● TASK DIRECTIONS: From the data below, set down exactly the lines between the one holding "An example of" and the one holding "## Current Functionality", inclusive, and no others.

● RECORDS FOR THIS EXERCISE:
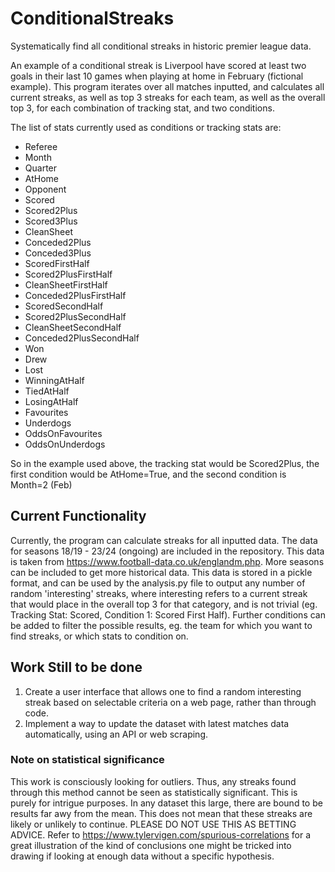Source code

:# ConditionalStreaks
Systematically find all conditional streaks in historic premier league data.

An example of a conditional streak is Liverpool have scored at least two goals in their last 10 games when playing at home in February (fictional example).
This program iterates over all matches inputted, and calculates all current streaks, as well as top 3 streaks for each team, as well as the overall top 3, for each combination of tracking stat, and two conditions. 

The list of stats currently used as conditions or tracking stats are:
- Referee
- Month
- Quarter
- AtHome
- Opponent
- Scored
- Scored2Plus
- Scored3Plus
- CleanSheet
- Conceded2Plus
- Conceded3Plus
- ScoredFirstHalf
- Scored2PlusFirstHalf
- CleanSheetFirstHalf
- Conceded2PlusFirstHalf
- ScoredSecondHalf
- Scored2PlusSecondHalf
- CleanSheetSecondHalf
- Conceded2PlusSecondHalf
- Won
- Drew
- Lost
- WinningAtHalf
- TiedAtHalf
- LosingAtHalf
- Favourites
- Underdogs
- OddsOnFavourites
- OddsOnUnderdogs

So in the example used above, the tracking stat would be Scored2Plus, the first condition would be AtHome=True, and the second condition is Month=2 (Feb)

## Current Functionality

Currently, the program can calculate streaks for all inputted data. The data for seasons 18/19 - 23/24 (ongoing) are included in the repository. This data is taken from https://www.football-data.co.uk/englandm.php. More seasons can be included to get more historical data. This data is stored in a pickle format, and can be used by the analysis.py file to output any number of random 'interesting' streaks, where interesting refers to a current streak that would place in the overall top 3 for that category, and is not trivial (eg. Tracking Stat: Scored, Condition 1: Scored First Half). Further conditions can be added to filter the possible results, eg. the team for which you want to find streaks, or which stats to condition on.

## Work Still to be done

1. Create a user interface that allows one to find a random interesting streak based on selectable criteria on a web page, rather than through code. 
2. Implement a way to update the dataset with latest matches data automatically, using an API or web scraping.

### Note on statistical significance

This work is consciously looking for outliers. Thus, any streaks found through this method cannot be seen as statistically significant. This is purely for intrigue purposes. In any dataset this large, there are bound to be results far awy from the mean. This does not mean that these streaks are likely or unlikely to continue. PLEASE DO NOT USE THIS AS BETTING ADVICE. Refer to https://www.tylervigen.com/spurious-correlations for a great illustration of the kind of conclusions one might be tricked into drawing if looking at enough data without a specific hypothesis.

● OUTPUT OF THE TASK:
An example of a conditional streak is Liverpool have scored at least two goals in their last 10 games when playing at home in February (fictional example).
This program iterates over all matches inputted, and calculates all current streaks, as well as top 3 streaks for each team, as well as the overall top 3, for each combination of tracking stat, and two conditions. 

The list of stats currently used as conditions or tracking stats are:
- Referee
- Month
- Quarter
- AtHome
- Opponent
- Scored
- Scored2Plus
- Scored3Plus
- CleanSheet
- Conceded2Plus
- Conceded3Plus
- ScoredFirstHalf
- Scored2PlusFirstHalf
- CleanSheetFirstHalf
- Conceded2PlusFirstHalf
- ScoredSecondHalf
- Scored2PlusSecondHalf
- CleanSheetSecondHalf
- Conceded2PlusSecondHalf
- Won
- Drew
- Lost
- WinningAtHalf
- TiedAtHalf
- LosingAtHalf
- Favourites
- Underdogs
- OddsOnFavourites
- OddsOnUnderdogs

So in the example used above, the tracking stat would be Scored2Plus, the first condition would be AtHome=True, and the second condition is Month=2 (Feb)

## Current Functionality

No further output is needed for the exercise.